To date, most vehicles, such as cars or trucks, have been powered by a combustion engine that uses gasoline or diesel as fuel. Now the number of mobile and stationary combustion engines that use natural gas or hydrogen as fuel is increasing. As with a gasoline-powered combustion engine, the air/fuel mixture in the hydrogen-powered combustion engine also has to be externally ignited. Typically, a spark plug is used for this purpose.
Usually a very lean air/fuel mixture (lambda >1.8) is set in hydrogen-powered combustion engines, in order to comply with regulatory emission requirements. Together with the low mixture heating value of hydrogen, this results in higher charge densities and correspondingly higher pressures at the time of ignition. Another special feature of hydrogen combustion in a combustion engine is the interaction between the auto-ignition temperature and the minimum required ignition energy. Therefore a “cold spark plug” is required for use in a hydrogen-powered combustion engine, i.e., a spark plug with a very low heat value is needed.

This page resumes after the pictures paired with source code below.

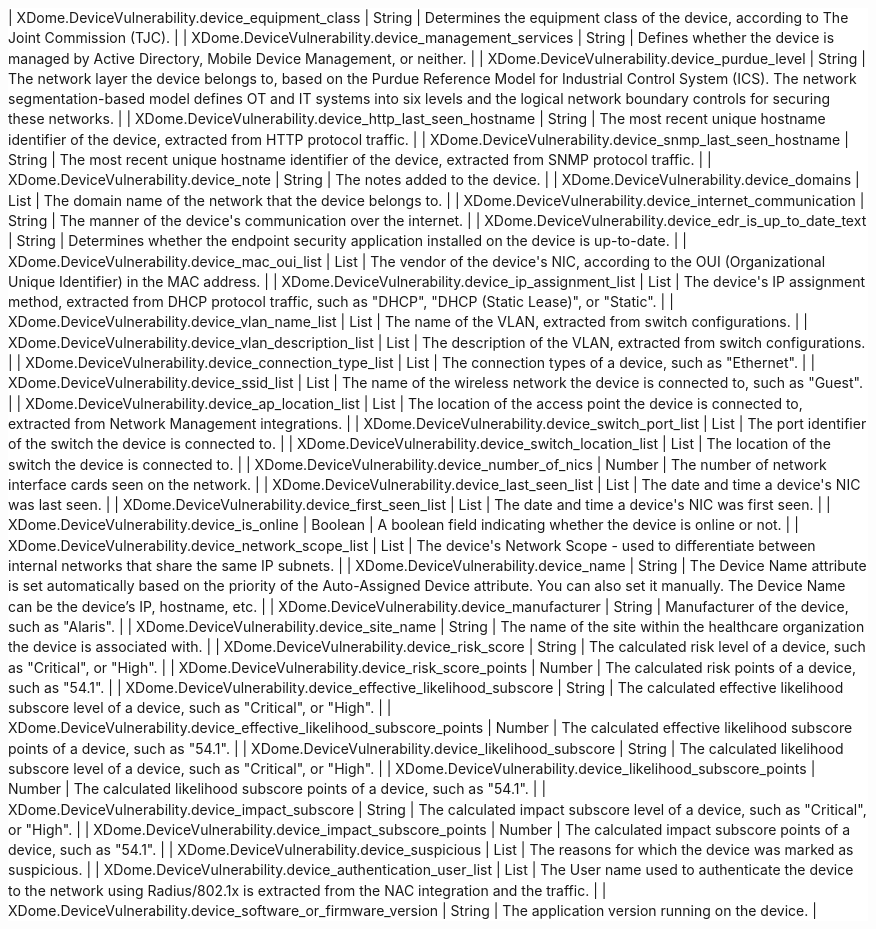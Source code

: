 | XDome.DeviceVulnerability.device_equipment_class | String | Determines the equipment class of the device, according to The Joint Commission \(TJC\). | 
| XDome.DeviceVulnerability.device_management_services | String | Defines whether the device is managed by Active Directory, Mobile Device Management, or neither. | 
| XDome.DeviceVulnerability.device_purdue_level | String | The network layer the device belongs to, based on the Purdue Reference Model for Industrial Control System \(ICS\). The network segmentation-based model defines OT and IT systems into six levels and the logical network boundary controls for securing these networks. | 
| XDome.DeviceVulnerability.device_http_last_seen_hostname | String | The most recent unique hostname identifier of the device, extracted from HTTP protocol traffic. | 
| XDome.DeviceVulnerability.device_snmp_last_seen_hostname | String | The most recent unique hostname identifier of the device, extracted from SNMP protocol traffic. | 
| XDome.DeviceVulnerability.device_note | String | The notes added to the device. | 
| XDome.DeviceVulnerability.device_domains | List | The domain name of the network that the device belongs to. | 
| XDome.DeviceVulnerability.device_internet_communication | String | The manner of the device's communication over the internet. | 
| XDome.DeviceVulnerability.device_edr_is_up_to_date_text | String | Determines whether the endpoint security application installed on the device is up-to-date. | 
| XDome.DeviceVulnerability.device_mac_oui_list | List | The vendor of the device's NIC, according to the OUI \(Organizational Unique Identifier\) in the MAC address. | 
| XDome.DeviceVulnerability.device_ip_assignment_list | List | The device's IP assignment method, extracted from DHCP protocol traffic, such as "DHCP", "DHCP \(Static Lease\)", or "Static". | 
| XDome.DeviceVulnerability.device_vlan_name_list | List | The name of the VLAN, extracted from switch configurations. | 
| XDome.DeviceVulnerability.device_vlan_description_list | List | The description of the VLAN, extracted from switch configurations. | 
| XDome.DeviceVulnerability.device_connection_type_list | List | The connection types of a device, such as "Ethernet". | 
| XDome.DeviceVulnerability.device_ssid_list | List | The name of the wireless network the device is connected to, such as "Guest". | 
| XDome.DeviceVulnerability.device_ap_location_list | List | The location of the access point the device is connected to, extracted from Network Management integrations. | 
| XDome.DeviceVulnerability.device_switch_port_list | List | The port identifier of the switch the device is connected to. | 
| XDome.DeviceVulnerability.device_switch_location_list | List | The location of the switch the device is connected to. | 
| XDome.DeviceVulnerability.device_number_of_nics | Number | The number of network interface cards seen on the network. | 
| XDome.DeviceVulnerability.device_last_seen_list | List | The date and time a device's NIC was last seen. | 
| XDome.DeviceVulnerability.device_first_seen_list | List | The date and time a device's NIC was first seen. | 
| XDome.DeviceVulnerability.device_is_online | Boolean | A boolean field indicating whether the device is online or not. | 
| XDome.DeviceVulnerability.device_network_scope_list | List | The device's Network Scope - used to differentiate between internal networks that share the same IP subnets. | 
| XDome.DeviceVulnerability.device_name | String | The Device Name attribute is set automatically based on the priority of the Auto-Assigned Device attribute. You can also set it manually. The Device Name can be the device’s IP, hostname, etc. | 
| XDome.DeviceVulnerability.device_manufacturer | String | Manufacturer of the device, such as "Alaris". | 
| XDome.DeviceVulnerability.device_site_name | String | The name of the site within the healthcare organization the device is associated with. | 
| XDome.DeviceVulnerability.device_risk_score | String | The calculated risk level of a device, such as "Critical", or "High". | 
| XDome.DeviceVulnerability.device_risk_score_points | Number | The calculated risk points of a device, such as "54.1". | 
| XDome.DeviceVulnerability.device_effective_likelihood_subscore | String | The calculated effective likelihood subscore level of a device, such as "Critical", or "High". | 
| XDome.DeviceVulnerability.device_effective_likelihood_subscore_points | Number | The calculated effective likelihood subscore points of a device, such as "54.1". | 
| XDome.DeviceVulnerability.device_likelihood_subscore | String | The calculated likelihood subscore level of a device, such as "Critical", or "High". | 
| XDome.DeviceVulnerability.device_likelihood_subscore_points | Number | The calculated likelihood subscore points of a device, such as "54.1". | 
| XDome.DeviceVulnerability.device_impact_subscore | String | The calculated impact subscore level of a device, such as "Critical", or "High". | 
| XDome.DeviceVulnerability.device_impact_subscore_points | Number | The calculated impact subscore points of a device, such as "54.1". | 
| XDome.DeviceVulnerability.device_suspicious | List | The reasons for which the device was marked as suspicious. | 
| XDome.DeviceVulnerability.device_authentication_user_list | List | The User name used to authenticate the device to the network using Radius/802.1x is extracted from the NAC integration and the traffic. | 
| XDome.DeviceVulnerability.device_software_or_firmware_version | String | The application version running on the device. |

The existing spark plugs are typically optimized for operation in a gasoline-powered combustion engine and are consequently not suitable for use or provide poor performance when used in hydrogen-powered combustion engines.
AN object of the present invention is to provide a spark plug that meets the requirements for a spark plug when used in a hydrogen-powered combustion engine.
This object may be achieved with the spark plug according to the present invention of the aforementioned type in that a surface of the first ignition element of the center electrode which serves as ignition surfaces and a surface of the second ignition element of the ground electrode which serves as ignition surfaces are flat surfaces, and in that a width of the spark gap is given by a spacing between the oppositely disposed ignition surfaces of the ground electrode and the center electrode, wherein the width of the spark gap is not greater than 0.3 mm and the spark gap is formed inside the housing.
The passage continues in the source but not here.